11 novembre 2019 | PAR David Rofé-Sarfati

La metteuse en scène Véronique Bellegarde affronte tous les périls en se saisissant du texte de Stéphanie Marchais sur les pubertés précoces. Avec celle-ci, elle en écrit une adaptation théâtrale; la pièce est magnifique,  furieusement angoissante et définitivement indispensable.

La pièce cache un manifeste contre les perturbateurs endocriniens présents partout aujourd’hui dans notre alimentation et l’air que nous respirons. Ces perturbateurs affolent chez de très jeunes filles les cycles hormonaux, une pollution muette dont on repère difficilement les responsables tant ils sont nombreux et systémiques. La pièce s’attache à l’histoire d’une jeune fille dévastée par une puberté physiologique très précoce. Aujourd’hui devenue femme elle nous livre un témoignage poignant de sa petite enfance lorsqu’à sept ans ses seins ont poussé et ses règles apparues; elle nous raconte comment en CE1 elle a fait commerce de sa nubilité précoce inaugurant la sortie de l’innocence.  Elle s’inventera un ami imaginaire, un père héros de la TV, ennemi public numéro un et la nuit elle fuira la maison pour nourrir ses rêveries sur le manège en bois du quartier.

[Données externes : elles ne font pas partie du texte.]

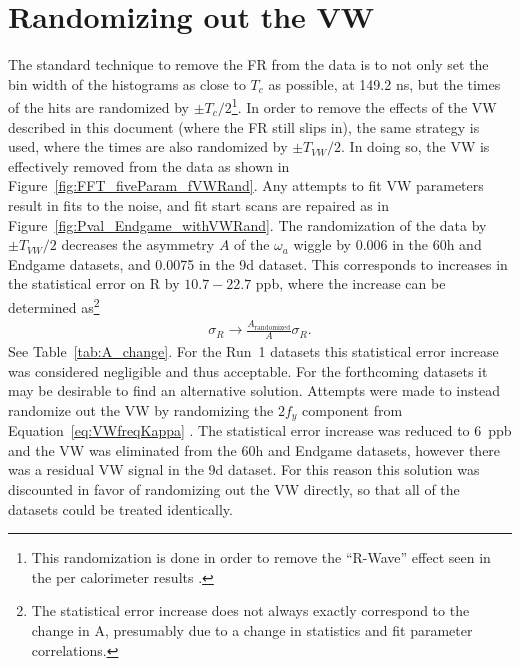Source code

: \documentclass[12pt,letterpaper]{article}
\newcommand{\figref}[1]{Figure~\ref{#1}}
\def\wa{$\omega_{a}$\xspace}
\begin{document}
\clearpage

\section{Randomizing out the VW}
\label{sec:randomization}


The standard technique to remove the FR from the data is to not only set the bin width of the histograms as close to $T_{c}$ as possible, at 149.2 ns, but the times of the hits are randomized by $\pm T_{c}/2$\footnote{This randomization is done in order to remove the ``R-Wave'' effect seen in the per calorimeter results \cite{Rwave}.}. In order to remove the effects of the VW described in this document (where the FR still slips in), the same strategy is used, where the times are also randomized by $\pm T_{VW}/2$. In doing so, the VW is effectively removed from the data as shown in \figref{fig:FFT_fiveParam_fVWRand}. Any attempts to fit VW parameters result in fits to the noise, and fit start scans are repaired as in \figref{fig:Pval_Endgame_withVWRand}. The randomization of the data by $\pm T_{VW}/2$ decreases the asymmetry $A$ of the \wa wiggle by 0.006 in the 60h and Endgame datasets, and 0.0075 in the 9d dataset. This corresponds to increases in the statistical error on R by $10.7 - 22.7$ ppb, where the increase can be determined as\footnote{The statistical error increase does not always exactly correspond to the change in A, presumably due to a change in statistics and fit parameter correlations.}
    \begin{align}
        \sigma_{R} \rightarrow \frac{ A_{\text{randomized}}}{A}\sigma_{R}.
    \end{align}
See Table~\ref{tab:A_change}. For the Run~1 datasets this statistical error increase was considered negligible and thus acceptable. For the forthcoming datasets it may be desirable to find an alternative solution. Attempts were made to instead randomize out the VW by randomizing the $2f_{y}$ component from Equation~\ref{eq:VWfreqKappa} \cite{wa_presentation}. The statistical error increase was reduced to 6~ppb and the VW was eliminated from the 60h and Endgame datasets, however there was a residual VW signal in the 9d dataset. For this reason this solution was discounted in favor of randomizing out the VW directly, so that all of the datasets could be treated identically.
\end{document}
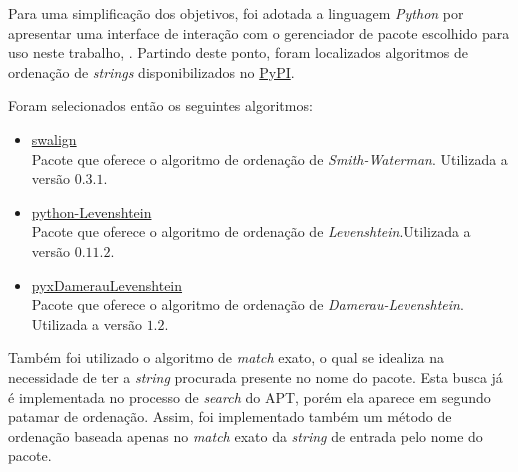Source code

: Para uma simplificação dos objetivos, foi adotada a linguagem \textit{Python} por apresentar uma interface de interação com o gerenciador de pacote escolhido para uso neste trabalho, . Partindo deste ponto, foram localizados algoritmos de ordenação de \textit{strings} disponibilizados no \href{https://pypi.python.org/}{PyPI}.

Foram selecionados então os seguintes algoritmos:

\begin{itemize}
	\item \href{https://pypi.python.org/pypi/swalign/}{swalign}\\
	Pacote que oferece o algoritmo de ordenação de \textit{Smith-Waterman}. Utilizada a versão $0.3.1$.
	\item \href{https://pypi.python.org/pypi/python-Levenshtein/}{python-Levenshtein}\\
	Pacote que oferece o algoritmo de ordenação de \textit{Levenshtein}.Utilizada a versão $0.11.2$.
	\item \href{https://pypi.python.org/pypi/pyxDamerauLevenshtein/}{pyxDamerauLevenshtein}\\
	Pacote que oferece o algoritmo de ordenação de \textit{Damerau-Levenshtein}. Utilizada a versão $1.2$.
\end{itemize}

Também foi utilizado o algoritmo de \textit{match} exato, o qual se idealiza na necessidade de ter a \textit{string} procurada presente no nome do pacote. Esta busca já é implementada no processo de \textit{search} do APT, porém ela aparece em segundo patamar de ordenação. Assim, foi implementado também um método de ordenação baseada apenas no \textit{match} exato  da \textit{string} de entrada pelo nome do pacote.



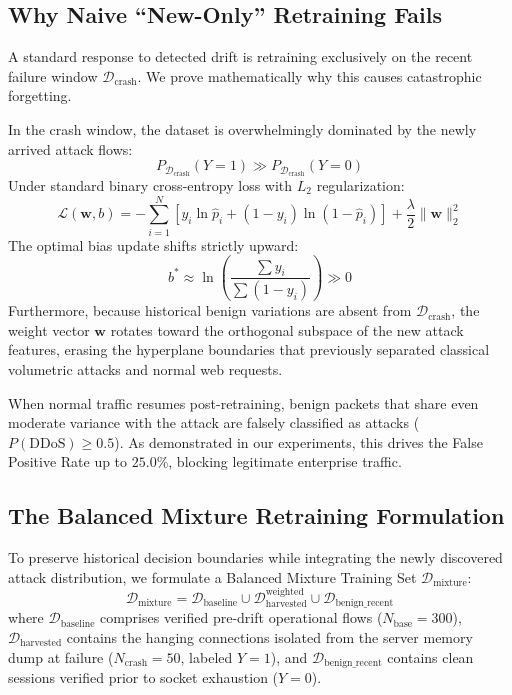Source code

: \documentclass[conference]{IEEEtran}
\begin{document}
\subsection{Why Naive ``New-Only'' Retraining Fails}
A standard response to detected drift is retraining exclusively on the recent failure window $\mathcal{D}_{\text{crash}}$. We prove mathematically why this causes catastrophic forgetting.

In the crash window, the dataset is overwhelmingly dominated by the newly arrived attack flows:
\begin{equation}
P_{\mathcal{D}_{\text{crash}}}(Y = 1) \gg P_{\mathcal{D}_{\text{crash}}}(Y = 0)
\end{equation}
Under standard binary cross-entropy loss with $L_2$ regularization:
\begin{equation}
\mathcal{L}(\mathbf{w}, b) = -\sum_{i=1}^N \left[ y_i \ln \hat{p}_i + (1 - y_i) \ln(1 - \hat{p}_i) \right] + \frac{\lambda}{2} \|\mathbf{w}\|_2^2
\end{equation}
The optimal bias update shifts strictly upward:
\begin{equation}
b^* \approx \ln\left(\frac{\sum y_i}{\sum (1 - y_i)}\right) \gg 0
\end{equation}
Furthermore, because historical benign variations are absent from $\mathcal{D}_{\text{crash}}$, the weight vector $\mathbf{w}$ rotates toward the orthogonal subspace of the new attack features, erasing the hyperplane boundaries that previously separated classical volumetric attacks and normal web requests. 

When normal traffic resumes post-retraining, benign packets that share even moderate variance with the attack are falsely classified as attacks ($P(\text{DDoS}) \ge 0.5$). As demonstrated in our experiments, this drives the False Positive Rate up to $25.0\%$, blocking legitimate enterprise traffic.

\subsection{The Balanced Mixture Retraining Formulation}
To preserve historical decision boundaries while integrating the newly discovered attack distribution, we formulate a Balanced Mixture Training Set $\mathcal{D}_{\text{mixture}}$:
\begin{equation}
\mathcal{D}_{\text{mixture}} = \mathcal{D}_{\text{baseline}} \cup \mathcal{D}_{\text{harvested}}^{\text{weighted}} \cup \mathcal{D}_{\text{benign\_recent}}
\end{equation}
where $\mathcal{D}_{\text{baseline}}$ comprises verified pre-drift operational flows ($N_{\text{base}} = 300$), $\mathcal{D}_{\text{harvested}}$ contains the hanging connections isolated from the server memory dump at failure ($N_{\text{crash}} = 50$, labeled $Y=1$), and $\mathcal{D}_{\text{benign\_recent}}$ contains clean sessions verified prior to socket exhaustion ($Y=0$).
\end{document}
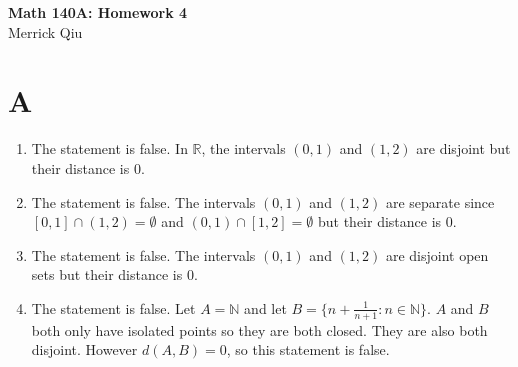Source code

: \documentclass{article}
\begin{document}
\begin{center}
	\huge{\bf Math 140A: Homework 4} \\
	Merrick Qiu
\end{center}
\section*{A}
\begin{enumerate}
    \item The statement is false. 
    In $\mathbb{R}$, the intervals $(0,1)$ and $(1,2)$ are disjoint but 
    their distance is $0$.
    \item The statement is false.
    The intervals $(0,1)$ and $(1,2)$ are separate since 
    $[0,1] \cap (1,2) = \emptyset$ and $(0,1) \cap [1,2] = \emptyset$ but 
    their distance is $0$.
    \item The statement is false.
    The intervals $(0,1)$ and $(1,2)$ are disjoint open sets but 
    their distance is $0$.
    \item The statement is false.
    Let $A = \mathbb{N}$ and let $B = \{n + \frac{1}{n+1} : n \in \mathbb{N}\}$.
    $A$ and $B$ both only have isolated points so they are both closed.
    They are also both disjoint.
    However $d(A,B) = 0$, so this statement is false.
\end{enumerate}
\newpage 
\end{document}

Dans sa chambre d’enfant devenue trop petite pour elle, notre héroïne malgré elle (Jade Fortineau) livre dans un long monologue le récit de ce qu’elle fut ; une Alice victime du biologique et déniaisée trop tôt. Bord plateau, un musicien, Philippe Thibault accompagne ses aveux. Il figure l’autre, le père absent, le hors champ, le futur de cet enfant brisé, il est aussi notre représentant sur scène. Il est le public et nous apaise car nous sommes bouleversés jusqu’à l’étouffement . Le rythme est soutenu. La tension frise parfois la limite du supportable. Dans des fulgurances, un échange de regards entre la femme et le musicien ouvre une respiration, nous libère et  soulage notre angoisse. C’est adroit. Le texte formidable laboure avec force et violence son sillon. Notre expérience de spectateur puise son plaisir dans ce montage rude aux rares respirations et à l’interprétation éblouissante de Jade Fortineau.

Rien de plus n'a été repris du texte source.